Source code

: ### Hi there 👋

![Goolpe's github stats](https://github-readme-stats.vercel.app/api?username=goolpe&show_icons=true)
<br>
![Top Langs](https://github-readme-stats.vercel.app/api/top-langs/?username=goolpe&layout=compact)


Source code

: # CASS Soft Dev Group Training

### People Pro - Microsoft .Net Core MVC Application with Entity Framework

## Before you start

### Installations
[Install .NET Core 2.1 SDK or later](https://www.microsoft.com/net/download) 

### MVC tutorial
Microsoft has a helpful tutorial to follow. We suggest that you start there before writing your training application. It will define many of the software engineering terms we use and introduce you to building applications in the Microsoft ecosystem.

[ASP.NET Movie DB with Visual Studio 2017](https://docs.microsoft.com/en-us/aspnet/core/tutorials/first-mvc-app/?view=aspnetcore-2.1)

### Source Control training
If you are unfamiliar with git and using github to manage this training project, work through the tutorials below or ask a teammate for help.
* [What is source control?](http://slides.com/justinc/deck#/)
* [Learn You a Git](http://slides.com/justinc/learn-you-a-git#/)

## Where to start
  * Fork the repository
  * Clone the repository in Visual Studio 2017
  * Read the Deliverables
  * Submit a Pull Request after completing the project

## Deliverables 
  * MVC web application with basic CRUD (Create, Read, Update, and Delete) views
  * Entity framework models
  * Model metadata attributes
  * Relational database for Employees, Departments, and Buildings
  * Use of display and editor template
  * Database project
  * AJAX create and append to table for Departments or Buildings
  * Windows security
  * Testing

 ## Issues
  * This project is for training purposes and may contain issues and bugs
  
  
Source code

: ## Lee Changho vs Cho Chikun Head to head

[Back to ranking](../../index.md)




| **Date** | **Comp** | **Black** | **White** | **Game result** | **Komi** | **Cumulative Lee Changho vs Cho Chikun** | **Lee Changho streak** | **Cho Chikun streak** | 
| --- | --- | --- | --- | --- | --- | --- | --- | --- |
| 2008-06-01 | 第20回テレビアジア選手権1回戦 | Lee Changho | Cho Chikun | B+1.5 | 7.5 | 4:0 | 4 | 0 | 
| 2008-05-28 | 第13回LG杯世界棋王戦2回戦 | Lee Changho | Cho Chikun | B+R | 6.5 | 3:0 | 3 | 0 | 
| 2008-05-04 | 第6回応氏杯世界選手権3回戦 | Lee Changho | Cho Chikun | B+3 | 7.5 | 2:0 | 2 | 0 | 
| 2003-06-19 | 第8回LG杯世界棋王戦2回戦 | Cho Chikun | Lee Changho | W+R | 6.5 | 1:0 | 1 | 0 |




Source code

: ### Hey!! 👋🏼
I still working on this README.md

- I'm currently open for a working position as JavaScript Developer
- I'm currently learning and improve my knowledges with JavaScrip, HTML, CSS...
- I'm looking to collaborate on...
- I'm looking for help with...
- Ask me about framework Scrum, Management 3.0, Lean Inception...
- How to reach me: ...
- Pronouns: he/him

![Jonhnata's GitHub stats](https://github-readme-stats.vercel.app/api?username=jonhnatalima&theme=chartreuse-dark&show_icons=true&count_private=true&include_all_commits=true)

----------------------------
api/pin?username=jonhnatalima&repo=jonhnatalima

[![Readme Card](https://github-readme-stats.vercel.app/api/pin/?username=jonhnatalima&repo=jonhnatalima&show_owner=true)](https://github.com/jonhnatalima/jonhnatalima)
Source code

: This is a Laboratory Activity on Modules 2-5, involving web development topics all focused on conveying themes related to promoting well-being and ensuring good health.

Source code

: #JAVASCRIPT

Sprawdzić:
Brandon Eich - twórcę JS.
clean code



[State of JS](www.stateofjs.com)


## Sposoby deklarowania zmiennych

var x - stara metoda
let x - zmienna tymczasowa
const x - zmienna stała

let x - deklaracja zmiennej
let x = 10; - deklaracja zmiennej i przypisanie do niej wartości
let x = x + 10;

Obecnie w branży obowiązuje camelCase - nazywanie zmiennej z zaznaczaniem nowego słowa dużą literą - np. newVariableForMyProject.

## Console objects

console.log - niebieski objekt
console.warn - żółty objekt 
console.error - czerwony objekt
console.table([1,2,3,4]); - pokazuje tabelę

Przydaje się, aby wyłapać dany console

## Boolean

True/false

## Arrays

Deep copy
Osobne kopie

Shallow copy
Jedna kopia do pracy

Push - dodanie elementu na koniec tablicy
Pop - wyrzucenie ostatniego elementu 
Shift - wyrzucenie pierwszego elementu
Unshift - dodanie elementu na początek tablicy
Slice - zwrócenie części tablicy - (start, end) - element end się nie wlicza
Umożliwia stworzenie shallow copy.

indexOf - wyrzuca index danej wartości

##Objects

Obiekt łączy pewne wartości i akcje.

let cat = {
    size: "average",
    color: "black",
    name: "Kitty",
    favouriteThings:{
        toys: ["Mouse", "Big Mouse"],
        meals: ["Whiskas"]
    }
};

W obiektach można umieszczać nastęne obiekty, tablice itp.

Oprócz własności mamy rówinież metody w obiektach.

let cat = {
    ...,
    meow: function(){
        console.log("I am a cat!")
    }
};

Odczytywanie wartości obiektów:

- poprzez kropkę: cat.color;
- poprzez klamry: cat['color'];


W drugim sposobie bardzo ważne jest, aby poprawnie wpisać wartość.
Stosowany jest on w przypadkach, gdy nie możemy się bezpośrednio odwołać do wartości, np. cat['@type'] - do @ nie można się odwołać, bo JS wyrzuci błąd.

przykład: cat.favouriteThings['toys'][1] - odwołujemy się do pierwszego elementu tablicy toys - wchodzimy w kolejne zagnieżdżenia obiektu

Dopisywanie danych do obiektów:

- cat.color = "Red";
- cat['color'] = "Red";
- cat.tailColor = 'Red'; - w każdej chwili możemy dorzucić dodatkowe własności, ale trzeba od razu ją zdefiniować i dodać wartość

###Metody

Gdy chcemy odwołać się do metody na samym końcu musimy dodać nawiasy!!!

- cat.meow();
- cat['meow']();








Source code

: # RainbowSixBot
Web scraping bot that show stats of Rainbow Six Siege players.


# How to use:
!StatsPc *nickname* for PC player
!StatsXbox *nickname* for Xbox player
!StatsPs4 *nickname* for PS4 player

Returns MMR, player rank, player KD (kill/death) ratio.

::::

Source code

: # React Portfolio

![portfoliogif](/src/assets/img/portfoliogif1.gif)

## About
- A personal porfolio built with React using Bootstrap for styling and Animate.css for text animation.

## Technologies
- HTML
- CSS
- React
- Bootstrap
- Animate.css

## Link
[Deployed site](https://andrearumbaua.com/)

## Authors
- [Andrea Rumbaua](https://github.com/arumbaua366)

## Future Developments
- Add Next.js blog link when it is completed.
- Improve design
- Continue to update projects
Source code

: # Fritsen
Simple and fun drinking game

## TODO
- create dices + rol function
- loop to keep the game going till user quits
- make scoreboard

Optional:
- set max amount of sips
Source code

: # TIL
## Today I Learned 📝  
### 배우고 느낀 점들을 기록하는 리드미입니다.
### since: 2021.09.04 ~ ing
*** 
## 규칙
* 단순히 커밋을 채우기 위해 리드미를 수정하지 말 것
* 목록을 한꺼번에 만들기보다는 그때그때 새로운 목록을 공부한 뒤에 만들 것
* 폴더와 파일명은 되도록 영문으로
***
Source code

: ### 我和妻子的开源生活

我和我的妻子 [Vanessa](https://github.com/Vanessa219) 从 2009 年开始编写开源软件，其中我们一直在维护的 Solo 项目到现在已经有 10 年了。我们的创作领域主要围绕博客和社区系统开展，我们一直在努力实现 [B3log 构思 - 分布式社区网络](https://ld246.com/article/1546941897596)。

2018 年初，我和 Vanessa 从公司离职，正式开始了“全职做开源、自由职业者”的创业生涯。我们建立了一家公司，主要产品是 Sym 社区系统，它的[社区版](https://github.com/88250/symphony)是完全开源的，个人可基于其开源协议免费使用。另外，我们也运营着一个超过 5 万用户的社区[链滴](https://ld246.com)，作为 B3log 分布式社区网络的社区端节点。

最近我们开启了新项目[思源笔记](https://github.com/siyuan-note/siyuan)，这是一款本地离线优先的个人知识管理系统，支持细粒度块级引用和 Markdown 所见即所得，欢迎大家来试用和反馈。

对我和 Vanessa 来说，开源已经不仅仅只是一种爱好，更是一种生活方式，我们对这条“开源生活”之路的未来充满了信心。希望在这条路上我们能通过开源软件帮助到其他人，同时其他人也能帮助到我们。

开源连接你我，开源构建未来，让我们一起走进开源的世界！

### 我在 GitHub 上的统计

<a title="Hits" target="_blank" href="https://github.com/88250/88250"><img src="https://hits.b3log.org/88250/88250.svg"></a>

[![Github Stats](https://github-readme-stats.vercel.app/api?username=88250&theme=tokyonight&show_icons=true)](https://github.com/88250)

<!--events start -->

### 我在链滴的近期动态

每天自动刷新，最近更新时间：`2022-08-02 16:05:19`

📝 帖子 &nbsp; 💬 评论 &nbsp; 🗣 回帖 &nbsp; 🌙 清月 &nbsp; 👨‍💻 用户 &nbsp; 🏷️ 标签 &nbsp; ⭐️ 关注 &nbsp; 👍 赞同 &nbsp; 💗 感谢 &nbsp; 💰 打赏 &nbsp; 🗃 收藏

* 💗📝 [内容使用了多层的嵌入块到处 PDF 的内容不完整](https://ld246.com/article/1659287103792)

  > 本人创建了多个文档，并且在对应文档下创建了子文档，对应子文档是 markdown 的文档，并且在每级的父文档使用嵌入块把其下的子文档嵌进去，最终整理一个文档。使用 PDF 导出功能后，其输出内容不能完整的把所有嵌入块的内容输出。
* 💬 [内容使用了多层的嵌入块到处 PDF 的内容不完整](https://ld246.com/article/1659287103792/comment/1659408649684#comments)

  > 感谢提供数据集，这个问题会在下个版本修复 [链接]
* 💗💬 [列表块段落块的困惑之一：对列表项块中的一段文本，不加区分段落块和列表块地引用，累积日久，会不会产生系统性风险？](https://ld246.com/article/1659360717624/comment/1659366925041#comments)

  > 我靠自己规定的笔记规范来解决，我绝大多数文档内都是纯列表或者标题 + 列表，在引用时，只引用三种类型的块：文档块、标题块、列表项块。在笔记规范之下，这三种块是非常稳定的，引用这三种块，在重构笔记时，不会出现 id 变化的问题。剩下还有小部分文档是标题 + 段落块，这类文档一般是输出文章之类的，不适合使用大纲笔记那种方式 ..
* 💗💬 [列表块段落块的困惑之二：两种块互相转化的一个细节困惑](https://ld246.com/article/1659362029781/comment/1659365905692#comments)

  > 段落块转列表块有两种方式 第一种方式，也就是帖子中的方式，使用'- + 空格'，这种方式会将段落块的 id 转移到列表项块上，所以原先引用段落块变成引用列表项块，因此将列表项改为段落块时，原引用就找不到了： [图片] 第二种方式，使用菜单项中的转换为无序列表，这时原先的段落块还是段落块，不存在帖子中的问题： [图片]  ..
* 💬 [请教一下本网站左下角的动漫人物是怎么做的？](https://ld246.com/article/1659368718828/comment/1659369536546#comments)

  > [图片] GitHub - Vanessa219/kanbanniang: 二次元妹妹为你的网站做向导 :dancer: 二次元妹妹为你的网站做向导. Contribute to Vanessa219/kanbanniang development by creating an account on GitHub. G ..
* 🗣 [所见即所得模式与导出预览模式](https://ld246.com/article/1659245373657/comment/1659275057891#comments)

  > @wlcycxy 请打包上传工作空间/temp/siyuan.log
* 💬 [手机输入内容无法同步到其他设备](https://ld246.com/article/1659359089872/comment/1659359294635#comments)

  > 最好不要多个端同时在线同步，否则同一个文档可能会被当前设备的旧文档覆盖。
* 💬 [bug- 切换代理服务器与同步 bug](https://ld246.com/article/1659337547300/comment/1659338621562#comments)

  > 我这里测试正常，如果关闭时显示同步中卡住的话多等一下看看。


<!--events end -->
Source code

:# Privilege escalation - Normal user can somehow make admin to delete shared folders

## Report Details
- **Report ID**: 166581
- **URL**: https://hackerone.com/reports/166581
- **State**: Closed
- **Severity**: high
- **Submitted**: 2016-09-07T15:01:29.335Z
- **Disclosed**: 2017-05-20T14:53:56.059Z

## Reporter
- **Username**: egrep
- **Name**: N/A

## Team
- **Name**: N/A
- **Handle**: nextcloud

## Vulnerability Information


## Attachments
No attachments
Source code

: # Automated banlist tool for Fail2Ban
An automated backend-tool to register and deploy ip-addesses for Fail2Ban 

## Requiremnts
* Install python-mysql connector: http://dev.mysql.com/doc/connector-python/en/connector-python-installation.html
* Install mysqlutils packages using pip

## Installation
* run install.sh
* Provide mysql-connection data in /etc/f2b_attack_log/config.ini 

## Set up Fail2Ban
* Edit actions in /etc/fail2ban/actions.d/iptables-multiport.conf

::::

**How to complete this task**
Send back exactly the lines of the listing above starting at the one with "- cat['meow']();" and ending at the one with "Returns MMR, player", inclusive, and no others.

**Solution for this exercise**
- cat['meow']();








Source code

: # RainbowSixBot
Web scraping bot that show stats of Rainbow Six Siege players.


# How to use:
!StatsPc *nickname* for PC player
!StatsXbox *nickname* for Xbox player
!StatsPs4 *nickname* for PS4 player

Returns MMR, player rank, player KD (kill/death) ratio.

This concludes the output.